Après le nutriscore, bientôt le cyberscore. A l’automne 2023, le Gouvernement entend appliquer sur tous les sites Web une note. Celle-ci (apparaissant sous forme d’un code couleur allant du vert au rouge) doit correspondre au niveau de sécurisation de la plateforme en ligne visitée par l’internaute. Dans l’idée, il s’agit donc d’informer les consommateurs quant au niveau de cybersécurité des sites qu’ils consultent.
Sur le principe, le cyberscore constitue une opportunité incontournable d’améliorer la résilience collective face à la multiplication des cyber-risques. Toutefois, la mise en place de ce dispositif, tout comme certains de ses contours soulève encore de nombreuses interrogations. C’est notamment le cas pour l’ensemble des professionnels du secteur.
Avant d’attribuer une note à chaque site, il convient de les auditer sur des critères communs. Il s’agit-ici d’un chantier majeur, à la fois pour les entités assujetties au dispositif mais aussi pour le marché des prestataires d’audit de la sécurité d’informations. Chantier dont la conclusion, selon les termes de l’arrêté prévoyant la mise en place du cyberscore, doit être conclu dès le 1er janvier 2024. Un délai qualifié de très insuffisant par les professionnels du secteur et adhérents de Numeum, la principale organisation du numérique en France.
Ce délai restreint au vu de l’ampleur de la tâche apparaît donc comme insuffisant pour permettre aux opérateurs concernés de se structurer en interne. Mais également pour laisser le marché des prestataires en cybersécurité se structurer et ainsi répondre à cette nouvelle demande.
Cyberscore : des internautes potentiellement induits en erreur
Toujours est-il que le point principal du cyberscore reste d’informer correctement le consommateur sur le niveau de cybersécurité des sites qu’il consulte. C’est pourquoi, les critères permettant de définir ce score ne devraient, par principe, ne relever que du domaine de la cybersécurité. Pour autant, en l’état actuel, des éléments relatifs à la localisation des données y figurent. Si ce type d’éléments demeure important, il n’apparaît toutefois pas capital au regard des objectifs poursuivis.
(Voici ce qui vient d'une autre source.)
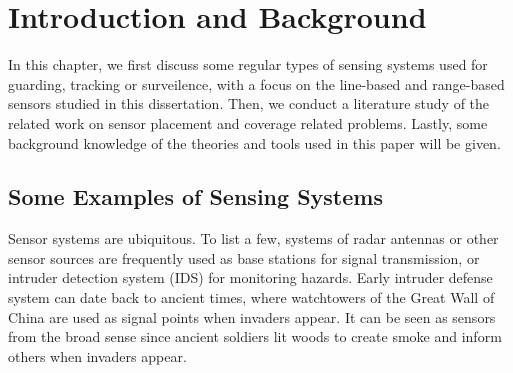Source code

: 
\chapter{Introduction and Background} 
\thispagestyle{myheadings} 
In this chapter, we first discuss some regular types of sensing systems 
used for guarding, tracking or surveilence, 
with a focus on the line-based and range-based sensors studied in this dissertation. 
Then, we conduct a literature study of the related work on sensor placement and 
coverage related problems. 
Lastly, some background knowledge of the theories and tools used in this paper will be given. 
\section{Some Examples of Sensing Systems} 
Sensor systems are ubiquitous. To list a few, systems of radar antennas 
or other sensor sources are frequently used as base stations for signal transmission, 
or intruder detection system (IDS) for monitoring hazards. 
Early intruder defense system can date back to ancient times, where 
watchtowers of the Great Wall of China are used as signal points when invaders appear. 
It can be seen as sensors from the broad sense 
since ancient soldiers lit woods to create smoke and inform others when invaders appear. 
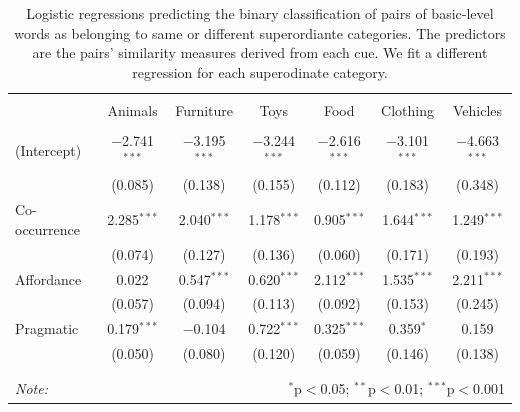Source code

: \documentclass[10pt, letterpaper]{article}
\begin{document}
\begin{table}[t] \centering
  \caption{Logistic regressions predicting the binary classification of pairs of basic-level words as belonging to same or different superordiante categories. The predictors are the pairs' similarity measures derived from each cue. We fit a different regression for each superodinate category.}
  \label{tab:regressions}
\begin{tabular}{@{\extracolsep{5pt}}lcccccc}
\hline
 & \multicolumn{6}{c}{} \\
 & Animals & Furniture & Toys & Food & Clothing & Vehicles \\
\hline \\[-1.8ex]
 (Intercept) & $-$2.741$^{***}$ & $-$3.195$^{***}$ & $-$3.244$^{***}$ & $-$2.616$^{***}$ & $-$3.101$^{***}$ & $-$4.663$^{***}$ \\
  & (0.085) & (0.138) & (0.155) & (0.112) & (0.183) & (0.348) \\
 Co-occurrence & 2.285$^{***}$ & 2.040$^{***}$ & 1.178$^{***}$ & 0.905$^{***}$ & 1.644$^{***}$ & 1.249$^{***}$ \\
  & (0.074) & (0.127) & (0.136) & (0.060) & (0.171) & (0.193) \\
 Affordance & 0.022 & 0.547$^{***}$ & 0.620$^{***}$ & 2.112$^{***}$ & 1.535$^{***}$ & 2.211$^{***}$ \\
  & (0.057) & (0.094) & (0.113) & (0.092) & (0.153) & (0.245) \\
 Pragmatic & 0.179$^{***}$ & $-$0.104 & 0.722$^{***}$ & 0.325$^{***}$ & 0.359$^{*}$ & 0.159 \\
  & (0.050) & (0.080) & (0.120) & (0.059) & (0.146) & (0.138) \\
 \\[-1.8ex]

\hline \\[-1.8ex]
\textit{Note:}  & \multicolumn{6}{r}{$^{*}$p$<$0.05; $^{**}$p$<$0.01; $^{***}$p$<$0.001} \\
\end{tabular}
\end{table}
\end{document}

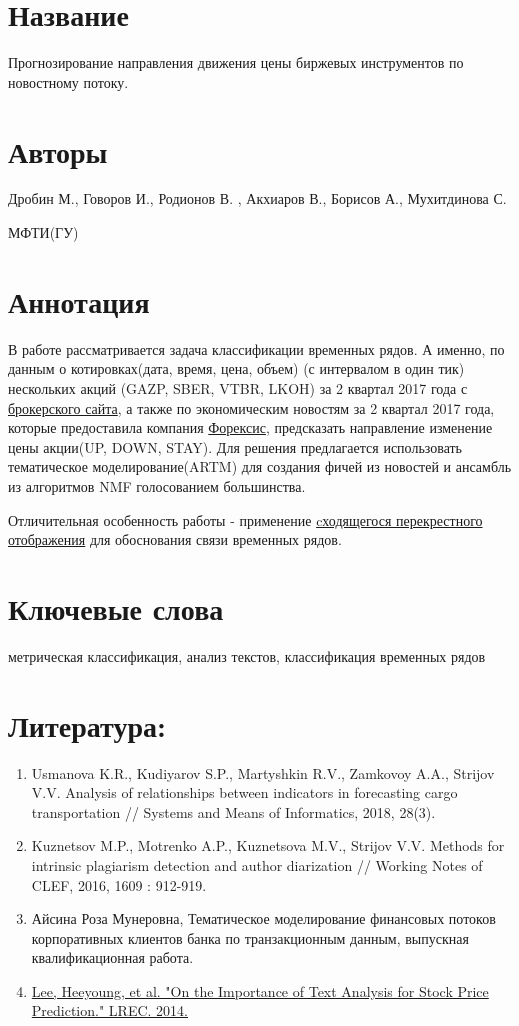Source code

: \documentclass[11pt]{article}
\date{\today}
\title{}
\begin{document}
\tableofcontents

\section{Название}
\label{sec:orgd3af013}
Прогнозирование направления движения цены биржевых инструментов по новостному потоку.

\section{Авторы}
\label{sec:org477b774}
Дробин М., Говоров И., Родионов В. , Акхиаров В., Борисов А., Мухитдинова С.

МФТИ(ГУ)

\section{Аннотация}
\label{sec:orgcf29655}
В работе рассматривается задача классификации временных рядов. А именно, по данным о котировках(дата, время, цена, объем)
(с интервалом в один тик) нескольких акций (GAZP, SBER, VTBR, LKOH) за 2 квартал 2017 года с \href{https://www.finam.ru/}{брокерского сайта}, а
также по экономическим новостям за 2 квартал 2017 года, которые предоставила компания \href{http://www.forecsys.ru/}{Форексис}, предсказать направление изменение
цены акции(UP, DOWN, STAY). Для решения предлагается использовать тематическое моделирование(ARTM) для создания
фичей из новостей и ансамбль из алгоритмов NMF голосованием большинства. 

Отличительная особенность работы - применение \href{http://www.machinelearning.ru/wiki/images/1/11/Usmanova2018CCM\_PLS.pdf}{cходящегося перекрестного отображения} для обоснования связи временных рядов.

\section{Ключевые слова}
\label{sec:orgd7effcb}
метрическая классификация, анализ текстов, классификация временных рядов

\section{Литература:}
\label{sec:org3135f22}
\begin{enumerate}
\item Usmanova K.R., Kudiyarov S.P., Martyshkin R.V., Zamkovoy A.A., Strijov V.V. Analysis of relationships between indicators in forecasting cargo transportation // Systems and Means of Informatics, 2018, 28(3).
\item Kuznetsov M.P., Motrenko A.P., Kuznetsova M.V., Strijov V.V. Methods for intrinsic plagiarism detection and author diarization // Working Notes of CLEF, 2016, 1609 : 912-919.
\item Айсина Роза Мунеровна, Тематическое моделирование финансовых потоков корпоративных клиентов банка по транзакционным данным, выпускная квалификационная работа.
\item \href{https://nlp.stanford.edu/pubs/lrec2014-stock.pdf}{Lee, Heeyoung, et al. "On the Importance of Text Analysis for Stock Price Prediction." LREC. 2014.}
\end{enumerate}
\end{document}
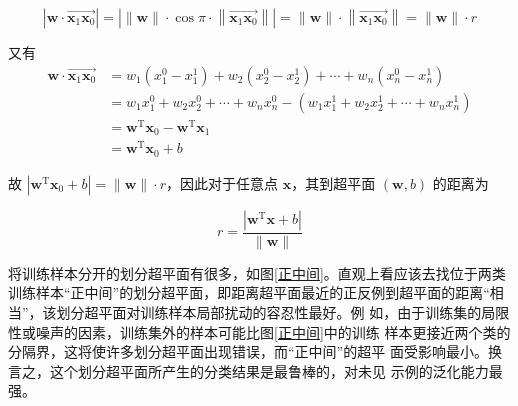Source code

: \documentclass{ctexart}
\begin{document}
	\begin{equation}
		\left|\boldsymbol{w} \cdot \overrightarrow{\boldsymbol{x}_{1} \boldsymbol{x}_{0}}\right|=\left|\|\boldsymbol{w}\| \cdot \cos \pi \cdot\left\|\overrightarrow{\boldsymbol{x}_{1} \boldsymbol{x}_{0}}\right\|\right|=\|\boldsymbol{w}\| \cdot\left\|\overrightarrow{\boldsymbol{x}_{1} \boldsymbol{x}_{0}}\right\|=\|\boldsymbol{w}\| \cdot r 
	\end{equation}
	
	又有
	\begin{equation}
		\begin{aligned}
			\boldsymbol{w} \cdot \overrightarrow{\boldsymbol{x}_{1} \boldsymbol{x}_{0}} &=w_{1}\left(x_{1}^{0}-x_{1}^{1}\right)+w_{2}\left(x_{2}^{0}-x_{2}^{1}\right)+\cdots+w_{n}\left(x_{n}^{0}-x_{n}^{1}\right) \\
			&=w_{1} x_{1}^{0}+w_{2} x_{2}^{0}+\cdots+w_{n} x_{n}^{0}-\left(w_{1} x_{1}^{1}+w_{2} x_{2}^{1}+\cdots+w_{n} x_{n}^{1}\right) \\
			&=\boldsymbol{w}^{\mathrm{T}} \boldsymbol{x}_{0}-\boldsymbol{w}^{\mathrm{T}} \boldsymbol{x}_{1} \\
			&=\boldsymbol{w}^{\mathrm{T}} \boldsymbol{x}_{0}+b
		\end{aligned}
	\end{equation}
	
	故 $\left|\boldsymbol{w}^{\mathrm{T}} \boldsymbol{x}_{0}+b\right|=\|\boldsymbol{w}\| \cdot r$，因此对于任意点 $\boldsymbol{x}$，其到超平面 $(\boldsymbol{w},b)$ 的距离为
	
	\begin{equation}
		r=\frac{\left|\boldsymbol{w}^{\mathrm{T}} \boldsymbol{x}+b\right|}{\|\boldsymbol{w}\|}
	\end{equation}

	将训练样本分开的划分超平面有很多，如图\ref{正中间}。直观上看应该去找位于两类训练样本“正中间”的划分超平面，即距离超平面最近的正反例到超平面的距离“相当”，该划分超平面对训练样本局部扰动的容忍性最好。例
	如，由于训练集的局限性或噪声的因素，训练集外的样本可能比图\ref{正中间}中的训练
	样本更接近两个类的分隔界，这将使许多划分超平面出现错误，而“正中间”的超平
	面受影响最小。换言之，这个划分超平面所产生的分类结果是最鲁棒的，对未见
	示例的泛化能力最强。
	
\end{document}
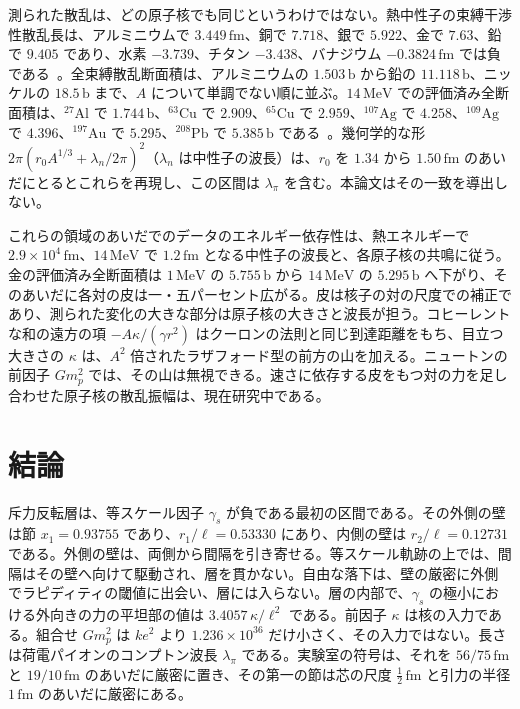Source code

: \documentclass[a4paper]{article}
\begin{document}
測られた散乱は、どの原子核でも同じというわけではない。熱中性子の束縛干渉性散乱長は、アルミニウムで \(3.449\,\mathrm{fm}\)、銅で \(7.718\)、銀で \(5.922\)、金で \(7.63\)、鉛で \(9.405\) であり、水素 \(-3.739\)、チタン \(-3.438\)、バナジウム \(-0.3824\,\mathrm{fm}\) では負である~\cite{sears1992}。全束縛散乱断面積は、アルミニウムの \(1.503\,\mathrm{b}\) から鉛の \(11.118\,\mathrm{b}\)、ニッケルの \(18.5\,\mathrm{b}\) まで、\(A\) について単調でない順に並ぶ。\(14\,\mathrm{MeV}\) での評価済み全断面積は、\({}^{27}\mathrm{Al}\) で \(1.744\,\mathrm{b}\)、\({}^{63}\mathrm{Cu}\) で \(2.909\)、\({}^{65}\mathrm{Cu}\) で \(2.959\)、\({}^{107}\mathrm{Ag}\) で \(4.258\)、\({}^{109}\mathrm{Ag}\) で \(4.396\)、\({}^{197}\mathrm{Au}\) で \(5.295\)、\({}^{208}\mathrm{Pb}\) で \(5.385\,\mathrm{b}\) である~\cite{endf8}。幾何学的な形 \(2\pi(r_0A^{1/3}+\lambda_n/2\pi)^{2}\)（\(\lambda_n\) は中性子の波長）は、\(r_0\) を \(1.34\) から \(1.50\,\mathrm{fm}\) のあいだにとるとこれらを再現し、この区間は \(\lambda_\pi\) を含む。本論文はその一致を導出しない。

これらの領域のあいだでのデータのエネルギー依存性は、熱エネルギーで \(2.9\times 10^{4}\,\mathrm{fm}\)、\(14\,\mathrm{MeV}\) で \(1.2\,\mathrm{fm}\) となる中性子の波長と、各原子核の共鳴に従う。金の評価済み全断面積は \(1\,\mathrm{MeV}\) の \(5.755\,\mathrm{b}\) から \(14\,\mathrm{MeV}\) の \(5.295\,\mathrm{b}\) へ下がり、そのあいだに各対の皮は一・五パーセント広がる。皮は核子の対の尺度での補正であり、測られた変化の大きな部分は原子核の大きさと波長が担う。コヒーレントな和の遠方の項 \(-A\kappa/(\gamma r^{2})\) はクーロンの法則と同じ到達距離をもち、目立つ大きさの \(\kappa\) は、\(A^{2}\) 倍されたラザフォード型の前方の山を加える。ニュートンの前因子 \(Gm_p^{2}\) では、その山は無視できる。速さに依存する皮をもつ対の力を足し合わせた原子核の散乱振幅は、現在研究中である。

\section{結論}
\label{sec:conclusions}

斥力反転層は、等スケール因子 \(\gamma_s\) が負である最初の区間である。その外側の壁は節 \(x_1=0.93755\) であり、\(r_1/\ell=0.53330\) にあり、内側の壁は \(r_2/\ell=0.12731\) である。外側の壁は、両側から間隔を引き寄せる。等スケール軌跡の上では、間隔はその壁へ向けて駆動され、層を貫かない。自由な落下は、壁の厳密に外側でラピディティの閾値に出会い、層には入らない。層の内部で、\(\gamma_s\) の極小における外向きの力の平坦部の値は \(3.4057\,\kappa/\ell^{2}\) である。前因子 \(\kappa\) は核の入力である。組合せ \(G m_p^2\) は \(k e^2\) より \(1.236\times 10^{36}\) だけ小さく、その入力ではない。長さは荷電パイオンのコンプトン波長 \(\lambda_\pi\) である。実験室の符号は、それを \(56/75\,\mathrm{fm}\) と \(19/10\,\mathrm{fm}\) のあいだに厳密に置き、その第一の節は芯の尺度 \(\tfrac12\,\mathrm{fm}\) と引力の半径 \(1\,\mathrm{fm}\) のあいだに厳密にある。
\end{document}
Ce flou pourrait être de nature à créer des interrogations dans l’esprit des consommateurs et internautes. Ils pourraient même être induits en erreur. Par exemple, un service qui satisferait à ces critères mais présenterait des lacunes en matière de sécurisation pourrait bénéficier d’une note acceptable voire positive et susciter chez le consommateur un sentiment erroné de sécurité, le conduisant à abaisser sa vigilance.
C’est pourquoi l’utilisation de la localisation des services d’hébergement ou de la nationalité des sous-traitants en matière d’administration et de supervision d’un site interroge. Les professionnels proposent donc d’intégrer une sorte de hiérarchisation des différents critères. Une amélioration qui permettrait au cyberscore d’être davantage fiable et réellement représentatif des niveaux de cybersécurité des sites.
Pour garantir la confidentialité, vers des audits non-publics
Toujours est-il que la question de l’audit des sites visés par la mesure demeure centrale. Numeum insiste à ce titre sur la nécessité pour les entreprises d’accéder aux conclusions préliminaires de l’audit. L’objectif étant de pouvoir mettre en place d’éventuelle mesures correctives, voire de formuler des observations nécessaires. De même, si ce score a naturellement vocation à être rendu public, les détails de cette évaluation devraient rester confidentiels, tant pour des raisons de sécurité que de protection du secret des affaires.
L’idée de ce cyberscore n’est, en effet, pas de dévoiler certains pans de l’activité Web d’entreprises. Mais véritablement de renforcer la sécurisation collective. Mais également l’information délivrée aux internautes. Un pari patent en somme.